According to Eurostat data, in 2010, 90% of children between three and school age were enrolled in formal childcare, compared to the EU average of 84% (2010). 73% of children in this age group attended part-time childcare. 29% of children under-three years of age were in formal childcare in 2010 (the EU average being 28%). Slightly over two thirds of children in this age group attended childcare for less than 30 hours a week. These figures fall short of the EU Barcelona Goals for childcare provision.
From 2008 to 2010 disadvantaged and low income families were supported with childcare costs by the Community Childcare Subvention (CCSS). From September 2010 the CCSS was replaced by the improved Community Childcare Subvention Programme, under which increased subvention rates are paid to low-income working parents. Under the scheme, parents in receipt of social welfare benefits or Family Income Supplement qualify for a weekly childcare subvention of €100, and parents who qualify for medical visit cards receive a weekly subvention of €50. Typically, parents supported under the programme pay approximately 33% of the cost of their childcare, with the State paying the balance. In addition, parents attending employment, training and educational courses can get free childcare places under the Childcare Education & Training Support (CETS) programme. Some 30,000 parents benefit from the CCS and CETS programmes.

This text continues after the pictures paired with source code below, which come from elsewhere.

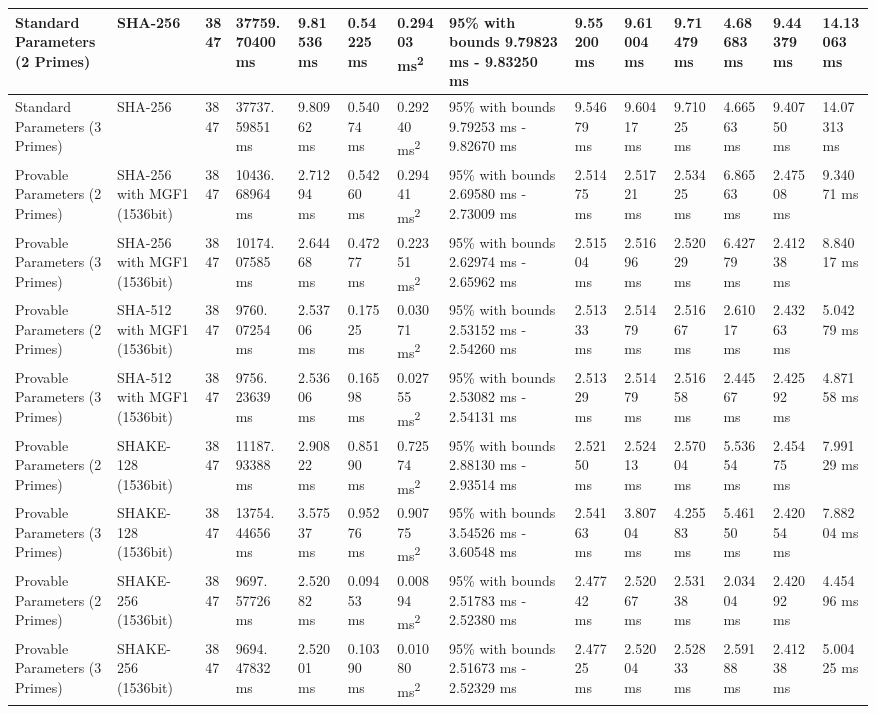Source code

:\documentclass[]{final_report}
\theoremstyle{definition}
\begin{document}
\begin{landscape}
\begin{longtable}{|p{2.3cm}|p{1.8cm}|p{1.0cm}|p{1.7cm}|p{1.4cm}|p{1.5cm}|p{1.8cm}|p{1.5cm}|p{1.43cm}|p{1.5cm}|p{1.3cm}|p{1.4cm}|p{1.3cm}|p{1.3cm}|}
\hline
\endlastfoot
Standard Parameters (2 Primes) & SHA-256 & 3847 & 37759.
70400 ms & 9.81536 ms & 0.54225 ms & 0.29403 ms\textsuperscript{2} & 95\% with bounds 9.79823 ms - 9.83250 ms & 9.55200 ms & 9.61004 ms & 9.71479 ms & 4.68683 ms & 9.44379 ms & 14.13063 ms \\
\hline
Standard Parameters (3 Primes) & SHA-256 & 3847 & 37737.
59851 ms & 9.80962 ms & 0.54074 ms & 0.29240 ms\textsuperscript{2} & 95\% with bounds 9.79253 ms - 9.82670 ms & 9.54679 ms & 9.60417 ms & 9.71025 ms & 4.66563 ms & 9.40750 ms & 14.07313 ms \\
\hline
Provable Parameters (2 Primes) & SHA-256 with MGF1 (1536bit) & 3847 & 10436.
68964 ms & 2.71294 ms & 0.54260 ms & 0.29441 ms\textsuperscript{2} & 95\% with bounds 2.69580 ms - 2.73009 ms & 2.51475 ms & 2.51721 ms & 2.53425 ms & 6.86563 ms & 2.47508 ms & 9.34071 ms \\
\hline
Provable Parameters (3 Primes) & SHA-256 with MGF1 (1536bit) & 3847 & 10174.
07585 ms & 2.64468 ms & 0.47277 ms & 0.22351 ms\textsuperscript{2} & 95\% with bounds 2.62974 ms - 2.65962 ms & 2.51504 ms & 2.51696 ms & 2.52029 ms & 6.42779 ms & 2.41238 ms & 8.84017 ms \\
\hline
Provable Parameters (2 Primes) & SHA-512 with MGF1 (1536bit) & 3847 & 9760.
07254 ms & 2.53706 ms & 0.17525 ms & 0.03071 ms\textsuperscript{2} & 95\% with bounds 2.53152 ms - 2.54260 ms & 2.51333 ms & 2.51479 ms & 2.51667 ms & 2.61017 ms & 2.43263 ms & 5.04279 ms \\
\hline
Provable Parameters (3 Primes) & SHA-512 with MGF1 (1536bit) & 3847 & 9756.
23639 ms & 2.53606 ms & 0.16598 ms & 0.02755 ms\textsuperscript{2} & 95\% with bounds 2.53082 ms - 2.54131 ms & 2.51329 ms & 2.51479 ms & 2.51658 ms & 2.44567 ms & 2.42592 ms & 4.87158 ms \\
\hline
Provable Parameters (2 Primes) & SHAKE-128 (1536bit) & 3847 & 11187.
93388 ms & 2.90822 ms & 0.85190 ms & 0.72574 ms\textsuperscript{2} & 95\% with bounds 2.88130 ms - 2.93514 ms & 2.52150 ms & 2.52413 ms & 2.57004 ms & 5.53654 ms & 2.45475 ms & 7.99129 ms \\
\hline
Provable Parameters (3 Primes) & SHAKE-128 (1536bit) & 3847 & 13754.
44656 ms & 3.57537 ms & 0.95276 ms & 0.90775 ms\textsuperscript{2} & 95\% with bounds 3.54526 ms - 3.60548 ms & 2.54163 ms & 3.80704 ms & 4.25583 ms & 5.46150 ms & 2.42054 ms & 7.88204 ms \\
\hline
Provable Parameters (2 Primes) & SHAKE-256 (1536bit) & 3847 & 9697.
57726 ms & 2.52082 ms & 0.09453 ms & 0.00894 ms\textsuperscript{2} & 95\% with bounds 2.51783 ms - 2.52380 ms & 2.47742 ms & 2.52067 ms & 2.53138 ms & 2.03404 ms & 2.42092 ms & 4.45496 ms \\
\hline
Provable Parameters (3 Primes) & SHAKE-256 (1536bit) & 3847 & 9694.
47832 ms & 2.52001 ms & 0.10390 ms & 0.01080 ms\textsuperscript{2} & 95\% with bounds 2.51673 ms - 2.52329 ms & 2.47725 ms & 2.52004 ms & 2.52833 ms & 2.59188 ms & 2.41238 ms & 5.00425 ms \\
\hline



\end{longtable}
\end{landscape}
\end{document}
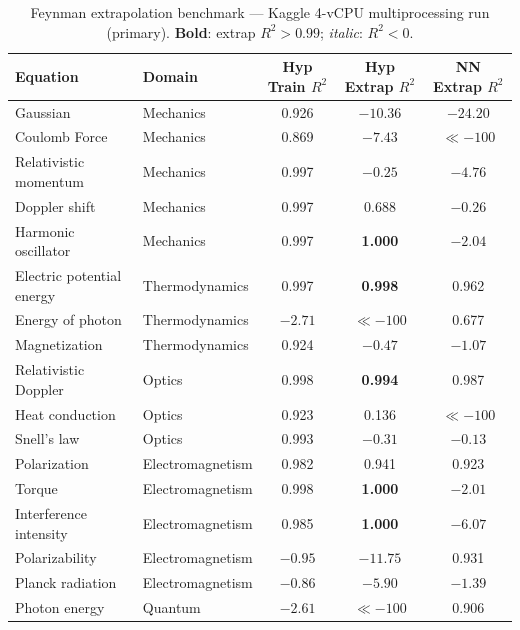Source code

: \documentclass[twoside,11pt]{article}
\newcommand{\Rsq}{R^{2}}
\begin{document}
\begin{table}[h]
\centering
\caption{Feynman extrapolation benchmark — Kaggle 4-vCPU multiprocessing run (primary).
  \textbf{Bold}: extrap $\Rsq > 0.99$; \emph{italic}: $\Rsq < 0$.}
\label{tab:feynman30}
\small\setlength{\tabcolsep}{4.5pt}
\renewcommand{\arraystretch}{1.08}
\begin{tabular}{llccc}
\toprule
\textbf{Equation} & \textbf{Domain} &
\textbf{Hyp Train $\Rsq$} & \textbf{Hyp Extrap $\Rsq$} & \textbf{NN Extrap $\Rsq$} \\
\midrule
Gaussian                  & Mechanics      & 0.926 & $-10.36$           & $-24.20$ \\
Coulomb Force             & Mechanics      & 0.869 & $-7.43$            & $\ll{-}100$ \\
Relativistic momentum     & Mechanics      & 0.997 & $-0.25$            & $-4.76$ \\
Doppler shift             & Mechanics      & 0.997 & 0.688              & $-0.26$ \\
Harmonic oscillator       & Mechanics      & 0.997 & \textbf{1.000}     & $-2.04$ \\
Electric potential energy & Thermodynamics & 0.997 & \textbf{0.998}     & 0.962 \\
Energy of photon          & Thermodynamics & $-2.71$ & $\ll{-}100$      & 0.677 \\
Magnetization             & Thermodynamics & 0.924 & $-0.47$            & $-1.07$ \\
Relativistic Doppler      & Optics         & 0.998 & \textbf{0.994}     & 0.987 \\
Heat conduction           & Optics         & 0.923 & 0.136              & $\ll{-}100$ \\
Snell's law               & Optics         & 0.993 & $-0.31$            & $-0.13$ \\
Polarization              & Electromagnetism & 0.982 & 0.941            & 0.923 \\
Torque                    & Electromagnetism & 0.998 & \textbf{1.000}   & $-2.01$ \\
Interference intensity    & Electromagnetism & 0.985 & \textbf{1.000}   & $-6.07$ \\
Polarizability            & Electromagnetism & $-0.95$ & $-11.75$       & 0.931 \\
Planck radiation          & Electromagnetism & $-0.86$ & $-5.90$        & $-1.39$ \\
Photon energy             & Quantum        & $-2.61$ & $\ll{-}100$      & 0.906 \\

\end{tabular}
\end{table}
\end{document}
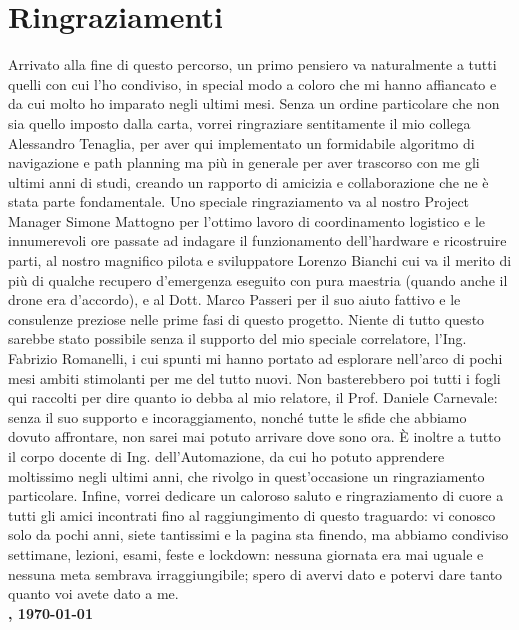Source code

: 
\fancyhf{}
\thispagestyle{plain}

\chapter{Ringraziamenti}
\fontsize{12}{12}\selectfont
\onehalfspacing
Arrivato alla fine di questo percorso, un primo pensiero va naturalmente a tutti quelli con cui l'ho condiviso, in special modo a coloro che mi hanno affiancato e da cui molto ho imparato negli ultimi mesi. Senza un ordine particolare che non sia quello imposto dalla carta, vorrei ringraziare sentitamente il mio collega Alessandro Tenaglia, per aver qui implementato un formidabile algoritmo di navigazione e path planning ma più in generale per aver trascorso con me gli ultimi anni di studi, creando un rapporto di amicizia e collaborazione che ne è stata parte fondamentale. Uno speciale ringraziamento va al nostro Project Manager Simone Mattogno per l'ottimo lavoro di coordinamento logistico e le innumerevoli ore passate ad indagare il funzionamento dell'hardware e ricostruire parti, al nostro magnifico pilota e sviluppatore Lorenzo Bianchi cui va il merito di più di qualche recupero d'emergenza eseguito con pura maestria (quando anche il drone era d'accordo), e al Dott. Marco Passeri per il suo aiuto fattivo e le consulenze preziose nelle prime fasi di questo progetto. Niente di tutto questo sarebbe stato possibile senza il supporto del mio speciale correlatore, l'Ing. Fabrizio Romanelli, i cui spunti mi hanno portato ad esplorare nell'arco di pochi mesi ambiti stimolanti per me del tutto nuovi. Non basterebbero poi tutti i fogli qui raccolti per dire quanto io debba al mio relatore, il Prof. Daniele Carnevale: senza il suo supporto e incoraggiamento, nonché tutte le sfide che abbiamo dovuto affrontare, non sarei mai potuto arrivare dove sono ora. È inoltre a tutto il corpo docente di Ing. dell'Automazione, da cui ho potuto apprendere moltissimo negli ultimi anni, che rivolgo in quest'occasione un ringraziamento particolare. Infine, vorrei dedicare un caloroso saluto e ringraziamento di cuore a tutti gli amici incontrati fino al raggiungimento di questo traguardo: vi conosco solo da pochi anni, siete tantissimi e la pagina sta finendo, ma abbiamo condiviso settimane, lezioni, esami, feste e lockdown: nessuna giornata era mai uguale e nessuna meta sembrava irraggiungibile; spero di avervi dato e potervi dare tanto quanto voi avete dato a me.\\
\hspace*{\fill}\textbf{\autore, \today}
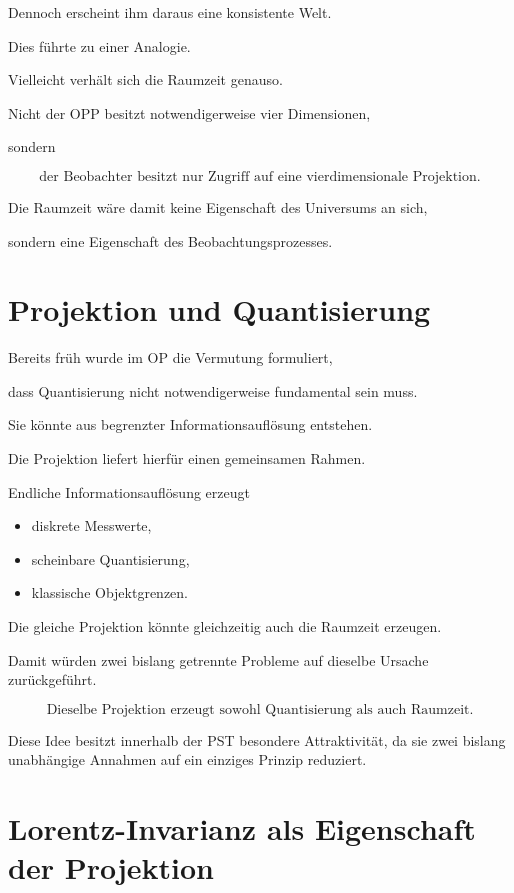 Dennoch erscheint ihm daraus eine konsistente Welt.

Dies führte zu einer Analogie.

Vielleicht verhält sich die Raumzeit genauso.

Nicht der OPP besitzt notwendigerweise vier Dimensionen,

sondern

\[
\boxed{
\text{der Beobachter besitzt nur Zugriff auf eine vierdimensionale Projektion.}
}
\]

Die Raumzeit wäre damit keine Eigenschaft des Universums an sich,

sondern eine Eigenschaft des Beobachtungsprozesses.

\section*{Projektion und Quantisierung}

Bereits früh wurde im OP die Vermutung formuliert,

dass Quantisierung nicht notwendigerweise fundamental sein muss.

Sie könnte aus begrenzter Informationsauflösung entstehen.

Die Projektion liefert hierfür einen gemeinsamen Rahmen.

Endliche Informationsauflösung erzeugt

\begin{itemize}

\item diskrete Messwerte,

\item scheinbare Quantisierung,

\item klassische Objektgrenzen.

\end{itemize}

Die gleiche Projektion könnte gleichzeitig auch die Raumzeit erzeugen.

Damit würden zwei bislang getrennte Probleme auf dieselbe Ursache zurückgeführt.

\[
\boxed{
\text{Dieselbe Projektion erzeugt sowohl Quantisierung als auch Raumzeit.}
}
\]

Diese Idee besitzt innerhalb der PST besondere Attraktivität, da sie zwei bislang unabhängige Annahmen auf ein einziges Prinzip reduziert.

\section*{Lorentz-Invarianz als Eigenschaft der Projektion}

Pregnant women in employment are entitled to 26 weeks of maternity leave, during which they receive maternity benefit. Its amount is calculated by dividing gross income in the relevant tax year by the number of weeks worked. The weekly payments are fixed at 80% of this income, subject to a minimum payment of €217.80 and a maximum payment of €262 per week. An additional maternity leave of 16 weeks is unpaid.
There is no statutory right to paternity leave, but both parents have an equal entitlement to parental leave of up to 14 weeks for each child. This can be transferred between parents if they work for the same employer and the employer agrees. This is unpaid and must be taken before the child is more than eight years old. The leave may be taken in one continuous period or in two blocks of 6 weeks or more, with at least 10 weeks between, but 14 weeks is the maximum that can be taken in any 12 month period. With the agreement of the employer parental leave can be taken in other formations.
The information in the country profile was last updated in November 2012.
In January 2010 the Irish government introduced the free Pre-School Year in Early Childhood Care and Education (ECCE). The scheme gives access to a free year of appropriate programme-based activities in the year preceding primary school.
Children are eligible if they are aged between three years three months and four years six months in September each year. The service is available to all parents through pre-school or childcare services subject to local availability. From January to August 2010, some 53,000 children benefited from the scheme (83% of all eligible children in the year before primary school). Almost all (96%) of pre-school services in Ireland participated in the scheme.